En el contexto actual, el sistema de salud en México se enfrenta a un desafío crucial: la necesidad de duplicar su presupuesto para lograr un sistema universal que responda adecuadamente a las demandas de la población. Diversos expertos, como Alejandra Macías, directora general del Centro de Investigación Económica y Presupuestaria (CIEP), sostienen que el país debería destinar cerca de 900,000 millones de pesos adicionales a la salud, superando el actual 6% del Producto Interno Bruto (PIB) recomendado por la Organización Mundial de la Salud (OMS).
En 2025, el gobierno de Claudia Sheinbaum tiene proyectado un gasto funcional en salud de 881,460 millones de pesos, lo que supone un descenso del 10.90% en comparación con el año anterior. Este recorte se alinea con una estrategia fiscal más austera, lo que limita las posibilidades de inversión en un sector tan vital. A día de hoy, el gasto en salud equivale a aproximadamente 2.4% del PIB, un valor que deja al país muy por debajo de las expectativas internacionales, indicando que se requiere un gasto adicional de 1.3 billones de pesos para alcanzar la recomendación del 6%.
Con un panorama así, organizaciones civiles como Fundar y El Poder del Consumidor han propuesto aumentar la tasa del Impuesto Especial sobre Producción y Servicios (IEPS) en productos nocivos como el tabaco, el alcohol y las bebidas azucaradas. Se argumenta que estos gravámenes no solo mejorarían la salud pública, sino que también generarían fondos sustanciales para el IMSS-Bienestar, la institución destinada a atender a quienes carecen de seguridad social. Por ejemplo, un incremento en el IEPS del tabaco podría traducirse en un aumento del 30.1% en la recaudación, mientras que ajustes en el impuesto a las bebidas saborizadas podrían duplicar las expectativas de ingresos para el 2024.
Además, otra propuesta se centra en la posibilidad de aumentar el Impuesto sobre la Renta (ISR) para las grandes empresas que operan en sectores considerados perjudiciales para la salud.
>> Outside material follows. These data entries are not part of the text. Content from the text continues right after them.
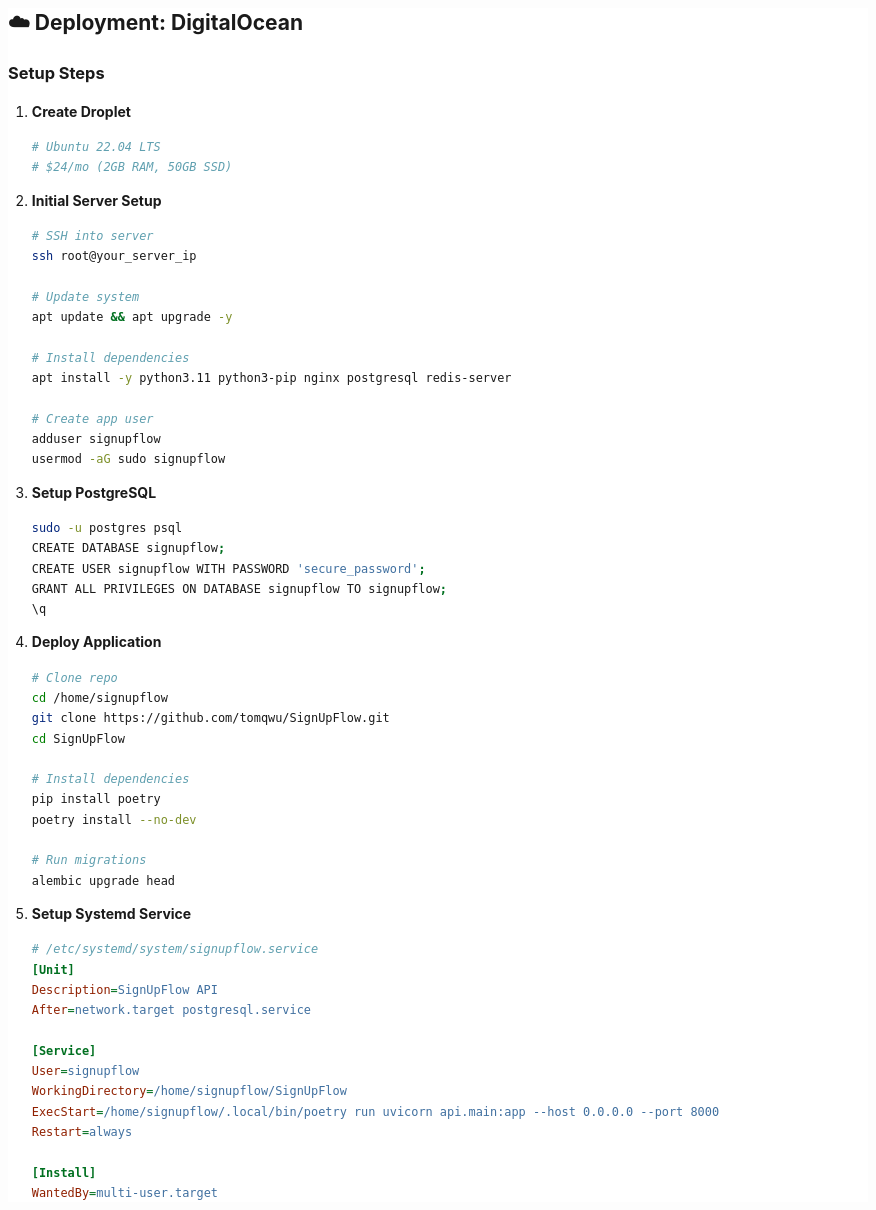 
## ☁️ Deployment: DigitalOcean

### Setup Steps

1. **Create Droplet**
   ```bash
   # Ubuntu 22.04 LTS
   # $24/mo (2GB RAM, 50GB SSD)
   ```

2. **Initial Server Setup**
   ```bash
   # SSH into server
   ssh root@your_server_ip

   # Update system
   apt update && apt upgrade -y

   # Install dependencies
   apt install -y python3.11 python3-pip nginx postgresql redis-server

   # Create app user
   adduser signupflow
   usermod -aG sudo signupflow
   ```

3. **Setup PostgreSQL**
   ```bash
   sudo -u postgres psql
   CREATE DATABASE signupflow;
   CREATE USER signupflow WITH PASSWORD 'secure_password';
   GRANT ALL PRIVILEGES ON DATABASE signupflow TO signupflow;
   \q
   ```

4. **Deploy Application**
   ```bash
   # Clone repo
   cd /home/signupflow
   git clone https://github.com/tomqwu/SignUpFlow.git
   cd SignUpFlow

   # Install dependencies
   pip install poetry
   poetry install --no-dev

   # Run migrations
   alembic upgrade head
   ```

5. **Setup Systemd Service**
   ```ini
   # /etc/systemd/system/signupflow.service
   [Unit]
   Description=SignUpFlow API
   After=network.target postgresql.service

   [Service]
   User=signupflow
   WorkingDirectory=/home/signupflow/SignUpFlow
   ExecStart=/home/signupflow/.local/bin/poetry run uvicorn api.main:app --host 0.0.0.0 --port 8000
   Restart=always

   [Install]
   WantedBy=multi-user.target
   ```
A pesar de que la tasa de ISR para personas morales en México está fijada en 30%, la tasa efectiva para estas industrias es de solo 3.82%. Por ello, se plantea crear un régimen fiscal exclusivo que elimine deducciones y beneficios fiscales que estas empresas actualmente disfrutan.
Dicha reforma fiscal promovería una mayor transparencia y exigiría que los recursos obtenidos se destinen a la financiación del sistema de salud, asegurando así que quienes más daño causan a la salud pública asuman una responsabilidad mayor en su financiación. La inclinación hacia una política fiscal más progresiva y centrada en la salud podría, en última instancia, contribuir a un panorama más saludable para la población.
Es evidente que este enfoque fiscal, que combina el incremento de impuestos con una asignación clara de recursos, juega un papel crucial a la hora de garantizar el derecho a la salud en México. La necesidad de una inversión significativa en este sector resuena no solo como un imperativo económico, sino también como una medida necesaria para proteger y promover la salud de todos los ciudadanos.
Los datos discuten la urgencia de una reforma integral en el sistema de salud mexicano. A medida que avanza el tiempo, el desafío se intensifica y la atención a la salud pública se convierte en un tema que no puede seguir ignorándose. La fecha de publicación original del análisis fue el 17 de junio de 2025, y las cifras y recomendaciones reflejan un panorama que las autoridades y la sociedad civil deben abordar con empeño y urgencia.